* Your task *
The answer is all of the entries below, repeated exactly and free of pictures.

* Exercise data *
· · ·
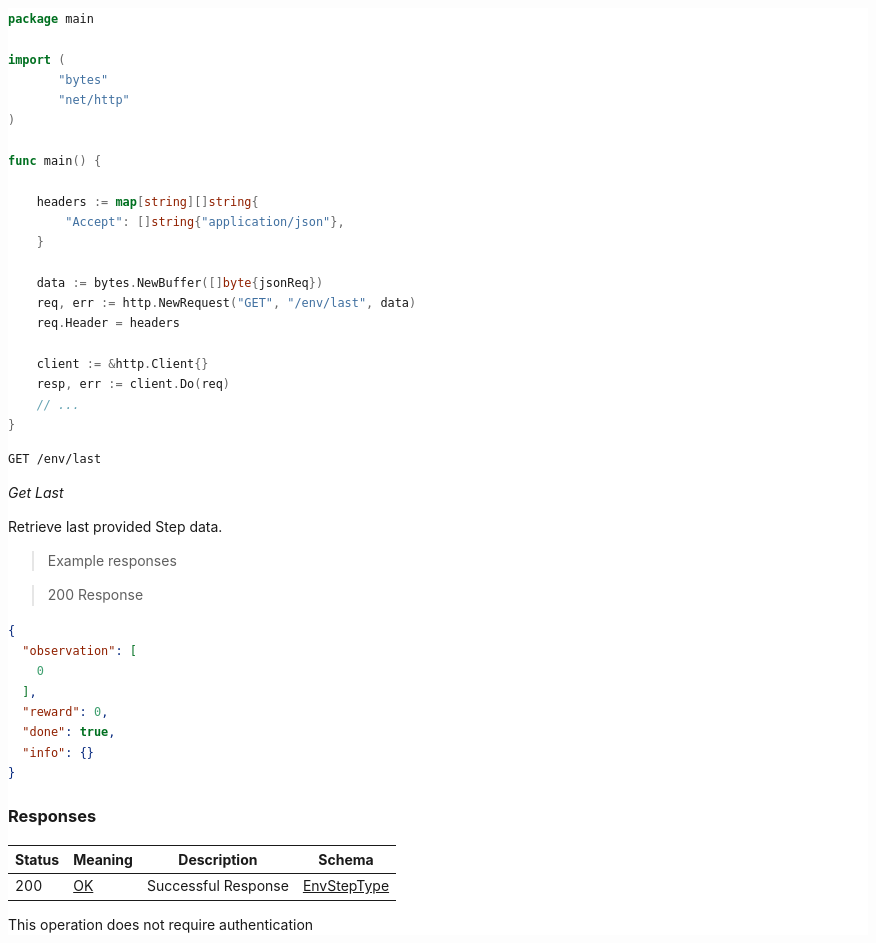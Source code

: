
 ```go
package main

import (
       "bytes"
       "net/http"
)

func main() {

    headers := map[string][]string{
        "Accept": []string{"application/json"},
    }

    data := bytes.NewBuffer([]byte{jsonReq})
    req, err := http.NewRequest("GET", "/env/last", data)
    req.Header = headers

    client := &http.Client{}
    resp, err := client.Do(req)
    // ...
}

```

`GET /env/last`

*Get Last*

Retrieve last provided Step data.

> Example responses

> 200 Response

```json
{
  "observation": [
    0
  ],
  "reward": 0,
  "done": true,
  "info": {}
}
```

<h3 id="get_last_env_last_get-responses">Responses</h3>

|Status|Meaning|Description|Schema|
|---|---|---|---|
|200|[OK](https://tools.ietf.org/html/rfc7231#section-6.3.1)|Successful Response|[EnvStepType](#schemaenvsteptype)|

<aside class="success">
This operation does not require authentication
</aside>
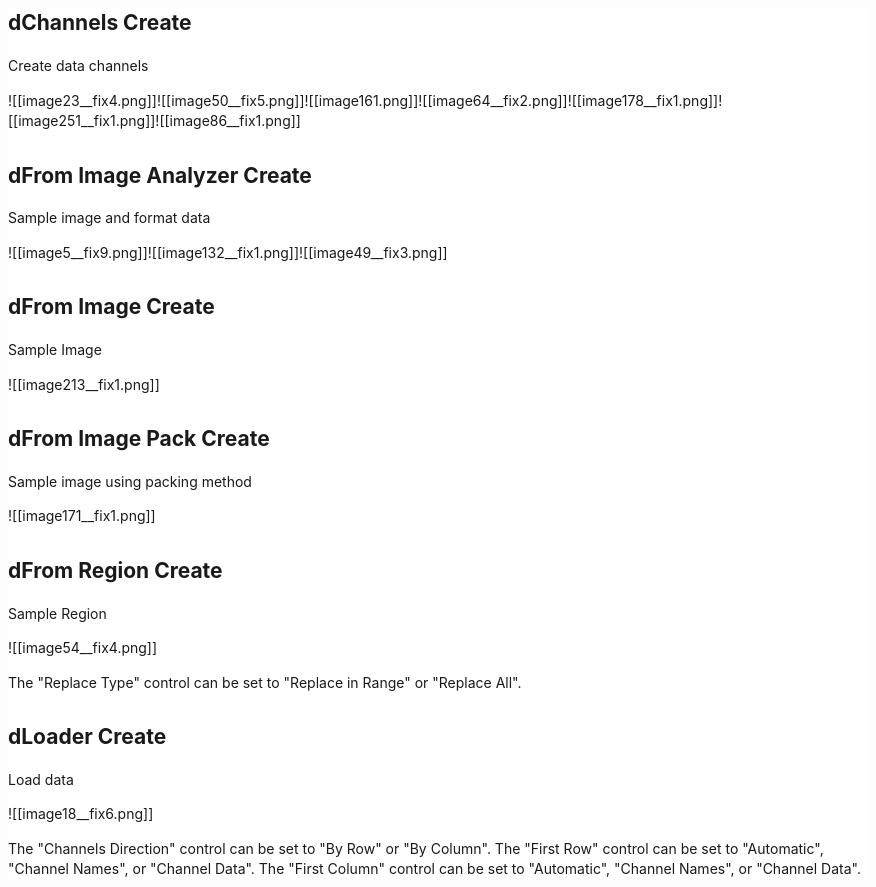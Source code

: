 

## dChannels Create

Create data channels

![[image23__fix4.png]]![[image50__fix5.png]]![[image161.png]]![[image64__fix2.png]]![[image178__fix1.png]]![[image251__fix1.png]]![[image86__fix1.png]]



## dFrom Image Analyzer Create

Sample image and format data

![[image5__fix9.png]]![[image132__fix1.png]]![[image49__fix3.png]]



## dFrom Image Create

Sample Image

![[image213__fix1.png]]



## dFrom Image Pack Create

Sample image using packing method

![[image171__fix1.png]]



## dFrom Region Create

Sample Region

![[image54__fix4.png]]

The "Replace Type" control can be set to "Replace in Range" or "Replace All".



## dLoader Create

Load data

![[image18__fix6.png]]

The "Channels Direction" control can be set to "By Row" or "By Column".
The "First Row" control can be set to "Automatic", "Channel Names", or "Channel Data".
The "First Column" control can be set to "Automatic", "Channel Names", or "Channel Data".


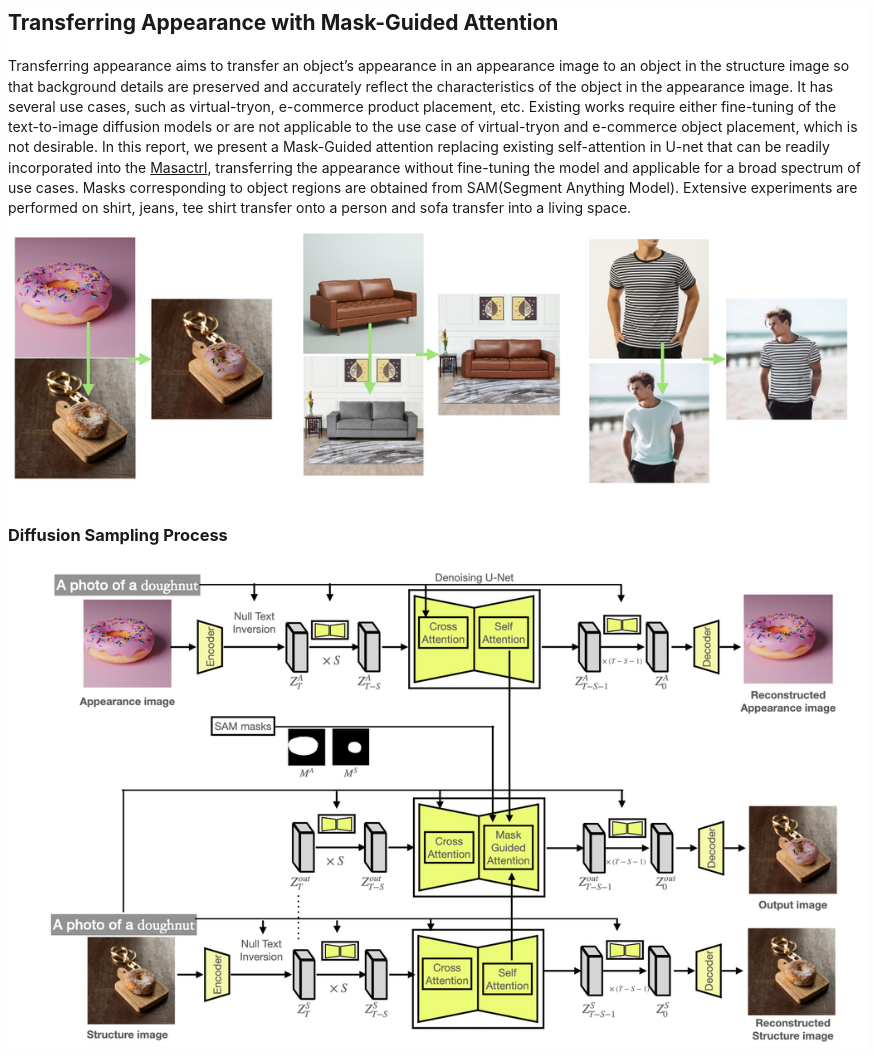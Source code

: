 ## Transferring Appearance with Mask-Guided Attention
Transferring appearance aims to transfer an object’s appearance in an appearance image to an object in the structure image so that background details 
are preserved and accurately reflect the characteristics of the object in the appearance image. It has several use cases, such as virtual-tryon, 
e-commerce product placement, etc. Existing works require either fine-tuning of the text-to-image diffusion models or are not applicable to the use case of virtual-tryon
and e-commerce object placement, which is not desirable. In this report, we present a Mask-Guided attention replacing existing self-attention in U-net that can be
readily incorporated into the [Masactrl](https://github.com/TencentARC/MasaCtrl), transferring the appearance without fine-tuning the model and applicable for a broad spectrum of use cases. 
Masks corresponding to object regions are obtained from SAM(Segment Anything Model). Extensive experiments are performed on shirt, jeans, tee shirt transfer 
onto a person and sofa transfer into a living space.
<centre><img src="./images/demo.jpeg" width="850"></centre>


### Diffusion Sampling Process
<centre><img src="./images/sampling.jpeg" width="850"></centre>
· · ·
* The completed task *
Source code

:
 ```go
package main

import (
       "bytes"
       "net/http"
)

func main() {

    headers := map[string][]string{
        "Accept": []string{"application/json"},
    }

    data := bytes.NewBuffer([]byte{jsonReq})
    req, err := http.NewRequest("GET", "/env/last", data)
    req.Header = headers

    client := &http.Client{}
    resp, err := client.Do(req)
    // ...
}

```

`GET /env/last`

*Get Last*

Retrieve last provided Step data.

> Example responses

> 200 Response

```json
{
  "observation": [
    0
  ],
  "reward": 0,
  "done": true,
  "info": {}
}
```

<h3 id="get_last_env_last_get-responses">Responses</h3>

|Status|Meaning|Description|Schema|
|---|---|---|---|
|200|[OK](https://tools.ietf.org/html/rfc7231#section-6.3.1)|Successful Response|[EnvStepType](#schemaenvsteptype)|

<aside class="success">
This operation does not require authentication
</aside>
Source code

: 

## dChannels Create

Create data channels

![[image23__fix4.png]]![[image50__fix5.png]]![[image161.png]]![[image64__fix2.png]]![[image178__fix1.png]]![[image251__fix1.png]]![[image86__fix1.png]]



## dFrom Image Analyzer Create

Sample image and format data

![[image5__fix9.png]]![[image132__fix1.png]]![[image49__fix3.png]]



## dFrom Image Create

Sample Image

![[image213__fix1.png]]



## dFrom Image Pack Create

Sample image using packing method

![[image171__fix1.png]]



## dFrom Region Create

Sample Region

![[image54__fix4.png]]

The "Replace Type" control can be set to "Replace in Range" or "Replace All".



## dLoader Create

Load data

![[image18__fix6.png]]

The "Channels Direction" control can be set to "By Row" or "By Column".
The "First Row" control can be set to "Automatic", "Channel Names", or "Channel Data".
The "First Column" control can be set to "Automatic", "Channel Names", or "Channel Data".


Source code

: ## Transferring Appearance with Mask-Guided Attention
Transferring appearance aims to transfer an object’s appearance in an appearance image to an object in the structure image so that background details 
are preserved and accurately reflect the characteristics of the object in the appearance image. It has several use cases, such as virtual-tryon, 
e-commerce product placement, etc. Existing works require either fine-tuning of the text-to-image diffusion models or are not applicable to the use case of virtual-tryon
and e-commerce object placement, which is not desirable. In this report, we present a Mask-Guided attention replacing existing self-attention in U-net that can be
readily incorporated into the [Masactrl](https://github.com/TencentARC/MasaCtrl), transferring the appearance without fine-tuning the model and applicable for a broad spectrum of use cases. 
Masks corresponding to object regions are obtained from SAM(Segment Anything Model). Extensive experiments are performed on shirt, jeans, tee shirt transfer 
onto a person and sofa transfer into a living space.
<centre><img src="./images/demo.jpeg" width="850"></centre>


### Diffusion Sampling Process
<centre><img src="./images/sampling.jpeg" width="850"></centre>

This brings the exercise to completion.